▸ Excerpts from a dataset
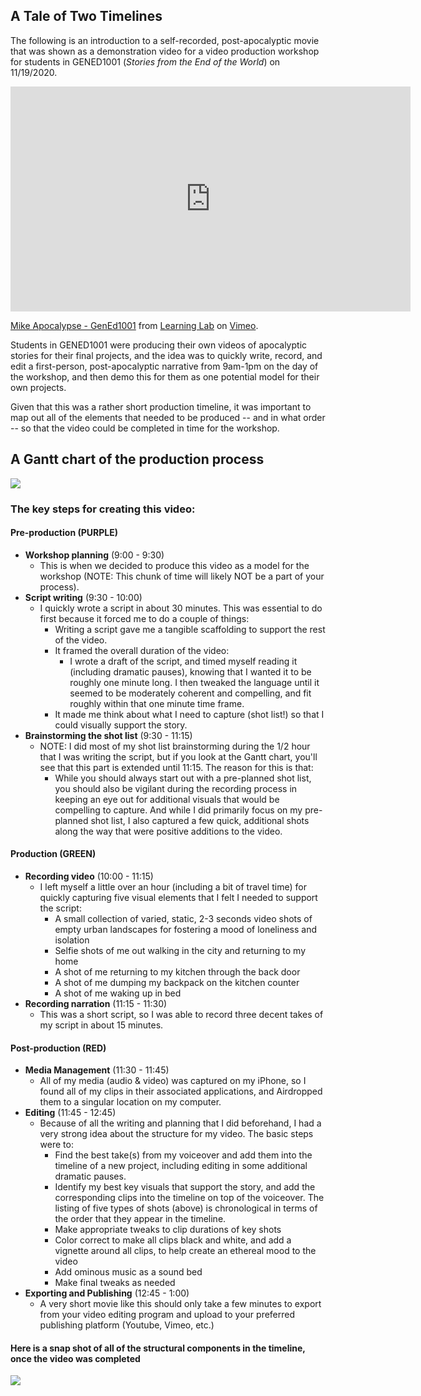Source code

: ## A Tale of Two Timelines

The following is an introduction to a self-recorded, post-apocalyptic movie that was shown as a demonstration video for a video production workshop for students in GENED1001 (*Stories from the End of the World*) on 11/19/2020.

<iframe src="https://player.vimeo.com/video/486558472?title=0&byline=0&portrait=0" width="640" height="360" frameborder="0" allow="autoplay; fullscreen" allowfullscreen></iframe>
<p><a href="https://vimeo.com/486558472">Mike Apocalypse - GenEd1001</a> from <a href="https://vimeo.com/derekbokcenter">Learning Lab</a> on <a href="https://vimeo.com">Vimeo</a>.</p>

Students in GENED1001 were producing their own videos of apocalyptic stories for their final projects, and the idea was to quickly write, record, and edit a first-person, post-apocalyptic narrative from 9am-1pm on the day of the workshop, and then demo this for them as one potential model for their own projects.

Given that this was a rather short production timeline, it was important to map out all of the elements that needed to be produced -- and in what order -- so that the video could be completed in time for the workshop.

## A Gantt chart of the production process

[![](https://files.slack.com/files-pri/T0HTW3H0V-F01G3K7FG0K/screen_shot_2020-12-03_at_11.09.39_am.png?pub_secret=c3b421fbcd)](https://files.slack.com/files-pri/T0HTW3H0V-F01G3K7FG0K/screen_shot_2020-12-03_at_11.09.39_am.png?pub_secret=c3b421fbcd)


### The key steps for creating this video:
#### Pre-production (PURPLE)
  * **Workshop planning** (9:00 - 9:30)
    * This is when we decided to produce this video as a model for the workshop (NOTE: This chunk of time will likely NOT be a part of your process).
  * **Script writing** (9:30 - 10:00)
    * I quickly wrote a script in about 30 minutes. This was essential to do first because it forced me to do a couple of things:
      * Writing a script gave me a tangible scaffolding to support the rest of the video.
      * It framed the overall duration of the video:
        * I wrote a draft of the script, and timed myself reading it (including dramatic pauses), knowing that I wanted it to be roughly one minute long. I then tweaked the language until it seemed to be moderately coherent and compelling, and fit roughly within that one minute time frame.
      * It made me think about what I need to capture (shot list!) so that I could visually support the story.
  * **Brainstorming the shot list** (9:30 - 11:15)
    * NOTE: I did most of my shot list brainstorming during the 1/2 hour that I was writing the script, but if you look at the Gantt chart, you'll see that this part is extended until 11:15. The reason for this is that:
      * While you should always start out with a pre-planned shot list, you should also be vigilant during the recording process in keeping an eye out for additional visuals that would be compelling to capture. And while I did primarily focus on my pre-planned shot list, I also captured a few quick, additional shots along the way that were positive additions to the video.

#### Production (GREEN)
  * **Recording video** (10:00 - 11:15)
    * I left myself a little over an hour (including a bit of travel time) for quickly capturing five visual elements that I felt I needed to support the script:
      * A small collection of varied, static, 2-3 seconds video shots of empty urban landscapes for fostering a mood of loneliness and isolation
      * Selfie shots of me out walking in the city and returning to my home
      * A shot of me returning to my kitchen through the back door
      * A shot of me dumping my backpack on the kitchen counter
      * A shot of me waking up in bed
  * **Recording narration** (11:15 - 11:30)
    * This was a short script, so I was able to record three decent takes of my script in about 15 minutes.

#### Post-production (RED)
  * **Media Management** (11:30 - 11:45)
    * All of my media (audio & video) was captured on my iPhone, so I found all of my clips in their associated applications, and Airdropped them to a singular location on my computer.
  * **Editing** (11:45 - 12:45)
    * Because of all the writing and planning that I did beforehand, I had a very strong idea about the structure for my video. The basic steps were to:
      * Find the best take(s) from my voiceover and add them into the timeline of a new project, including editing in some additional dramatic pauses.
      * Identify my best key visuals that support the story, and add the corresponding clips into the timeline on top of the voiceover. The listing of five types of shots (above) is chronological in terms of the order that they appear in the timeline.
      * Make appropriate tweaks to clip durations of key shots
      * Color correct to make all clips black and white, and add a vignette around all clips, to help create an ethereal mood to the video
      * Add ominous music as a sound bed
      * Make final tweaks as needed
  * **Exporting and Publishing** (12:45 - 1:00)
    * A very short movie like this should only take a few minutes to export from your video editing program and upload to your preferred publishing platform (Youtube, Vimeo, etc.)

#### Here is a snap shot of all of the structural components in the timeline, once the video was completed

[![](https://files.slack.com/files-pri/T0HTW3H0V-F01FLCBBTPH/screen_shot_2020-12-02_at_1.46.21_pm.png?pub_secret=b2a37e048f)](https://files.slack.com/files-pri/T0HTW3H0V-F01FLCBBTPH/screen_shot_2020-12-02_at_1.46.21_pm.png?pub_secret=b2a37e048f)
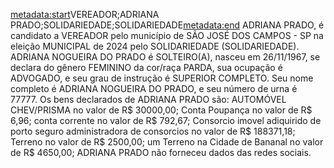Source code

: <metadata:start>VEREADOR;ADRIANA PRADO;SOLIDARIEDADE;SOLIDARIEDADE<metadata:end>
ADRIANA PRADO, é candidato a VEREADOR pelo município de SÃO JOSÉ DOS CAMPOS - SP na eleição MUNICIPAL de 2024 pelo SOLIDARIEDADE (SOLIDARIEDADE). ADRIANA NOGUEIRA DO PRADO é SOLTEIRO(A), nasceu em 26/11/1967, se declara do gênero FEMININO da cor/raça PARDA, sua ocupação é ADVOGADO, e seu grau de instrução é SUPERIOR COMPLETO. Seu nome completo é ADRIANA NOGUEIRA DO PRADO, e seu número de urna é 77777.
Os bens declarados de ADRIANA PRADO são: AUTOMÓVEL CHEV/PRISMA  no valor de R$ 30000,00; Conta Poupança no valor de R$ 6,96; conta corrente no valor de R$ 792,67; Consorcio imovel adiquirido de porto seguro administradora de consorcios no valor de R$ 188371,18; Terreno  no valor de R$ 2500,00; um Terreno na Cidade de Bananal no valor de R$ 4650,00; 
ADRIANA PRADO não forneceu dados das redes sociais.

▸ WHAT TO PRODUCE
Word for word, restate all of the data, but do not copy the pictures.

▸ EXPECTED ANSWER
Source code

: ## A Tale of Two Timelines

The following is an introduction to a self-recorded, post-apocalyptic movie that was shown as a demonstration video for a video production workshop for students in GENED1001 (*Stories from the End of the World*) on 11/19/2020.

<iframe src="https://player.vimeo.com/video/486558472?title=0&byline=0&portrait=0" width="640" height="360" frameborder="0" allow="autoplay; fullscreen" allowfullscreen></iframe>
<p><a href="https://vimeo.com/486558472">Mike Apocalypse - GenEd1001</a> from <a href="https://vimeo.com/derekbokcenter">Learning Lab</a> on <a href="https://vimeo.com">Vimeo</a>.</p>

Students in GENED1001 were producing their own videos of apocalyptic stories for their final projects, and the idea was to quickly write, record, and edit a first-person, post-apocalyptic narrative from 9am-1pm on the day of the workshop, and then demo this for them as one potential model for their own projects.

Given that this was a rather short production timeline, it was important to map out all of the elements that needed to be produced -- and in what order -- so that the video could be completed in time for the workshop.

## A Gantt chart of the production process

[![](https://files.slack.com/files-pri/T0HTW3H0V-F01G3K7FG0K/screen_shot_2020-12-03_at_11.09.39_am.png?pub_secret=c3b421fbcd)](https://files.slack.com/files-pri/T0HTW3H0V-F01G3K7FG0K/screen_shot_2020-12-03_at_11.09.39_am.png?pub_secret=c3b421fbcd)


### The key steps for creating this video:
#### Pre-production (PURPLE)
  * **Workshop planning** (9:00 - 9:30)
    * This is when we decided to produce this video as a model for the workshop (NOTE: This chunk of time will likely NOT be a part of your process).
  * **Script writing** (9:30 - 10:00)
    * I quickly wrote a script in about 30 minutes. This was essential to do first because it forced me to do a couple of things:
      * Writing a script gave me a tangible scaffolding to support the rest of the video.
      * It framed the overall duration of the video:
        * I wrote a draft of the script, and timed myself reading it (including dramatic pauses), knowing that I wanted it to be roughly one minute long. I then tweaked the language until it seemed to be moderately coherent and compelling, and fit roughly within that one minute time frame.
      * It made me think about what I need to capture (shot list!) so that I could visually support the story.
  * **Brainstorming the shot list** (9:30 - 11:15)
    * NOTE: I did most of my shot list brainstorming during the 1/2 hour that I was writing the script, but if you look at the Gantt chart, you'll see that this part is extended until 11:15. The reason for this is that:
      * While you should always start out with a pre-planned shot list, you should also be vigilant during the recording process in keeping an eye out for additional visuals that would be compelling to capture. And while I did primarily focus on my pre-planned shot list, I also captured a few quick, additional shots along the way that were positive additions to the video.

#### Production (GREEN)
  * **Recording video** (10:00 - 11:15)
    * I left myself a little over an hour (including a bit of travel time) for quickly capturing five visual elements that I felt I needed to support the script:
      * A small collection of varied, static, 2-3 seconds video shots of empty urban landscapes for fostering a mood of loneliness and isolation
      * Selfie shots of me out walking in the city and returning to my home
      * A shot of me returning to my kitchen through the back door
      * A shot of me dumping my backpack on the kitchen counter
      * A shot of me waking up in bed
  * **Recording narration** (11:15 - 11:30)
    * This was a short script, so I was able to record three decent takes of my script in about 15 minutes.

#### Post-production (RED)
  * **Media Management** (11:30 - 11:45)
    * All of my media (audio & video) was captured on my iPhone, so I found all of my clips in their associated applications, and Airdropped them to a singular location on my computer.
  * **Editing** (11:45 - 12:45)
    * Because of all the writing and planning that I did beforehand, I had a very strong idea about the structure for my video. The basic steps were to:
      * Find the best take(s) from my voiceover and add them into the timeline of a new project, including editing in some additional dramatic pauses.
      * Identify my best key visuals that support the story, and add the corresponding clips into the timeline on top of the voiceover. The listing of five types of shots (above) is chronological in terms of the order that they appear in the timeline.
      * Make appropriate tweaks to clip durations of key shots
      * Color correct to make all clips black and white, and add a vignette around all clips, to help create an ethereal mood to the video
      * Add ominous music as a sound bed
      * Make final tweaks as needed
  * **Exporting and Publishing** (12:45 - 1:00)
    * A very short movie like this should only take a few minutes to export from your video editing program and upload to your preferred publishing platform (Youtube, Vimeo, etc.)

#### Here is a snap shot of all of the structural components in the timeline, once the video was completed

[![](https://files.slack.com/files-pri/T0HTW3H0V-F01FLCBBTPH/screen_shot_2020-12-02_at_1.46.21_pm.png?pub_secret=b2a37e048f)](https://files.slack.com/files-pri/T0HTW3H0V-F01FLCBBTPH/screen_shot_2020-12-02_at_1.46.21_pm.png?pub_secret=b2a37e048f)
Source code

: <metadata:start>VEREADOR;ADRIANA PRADO;SOLIDARIEDADE;SOLIDARIEDADE<metadata:end>
ADRIANA PRADO, é candidato a VEREADOR pelo município de SÃO JOSÉ DOS CAMPOS - SP na eleição MUNICIPAL de 2024 pelo SOLIDARIEDADE (SOLIDARIEDADE). ADRIANA NOGUEIRA DO PRADO é SOLTEIRO(A), nasceu em 26/11/1967, se declara do gênero FEMININO da cor/raça PARDA, sua ocupação é ADVOGADO, e seu grau de instrução é SUPERIOR COMPLETO. Seu nome completo é ADRIANA NOGUEIRA DO PRADO, e seu número de urna é 77777.
Os bens declarados de ADRIANA PRADO são: AUTOMÓVEL CHEV/PRISMA  no valor de R$ 30000,00; Conta Poupança no valor de R$ 6,96; conta corrente no valor de R$ 792,67; Consorcio imovel adiquirido de porto seguro administradora de consorcios no valor de R$ 188371,18; Terreno  no valor de R$ 2500,00; um Terreno na Cidade de Bananal no valor de R$ 4650,00; 
ADRIANA PRADO não forneceu dados das redes sociais.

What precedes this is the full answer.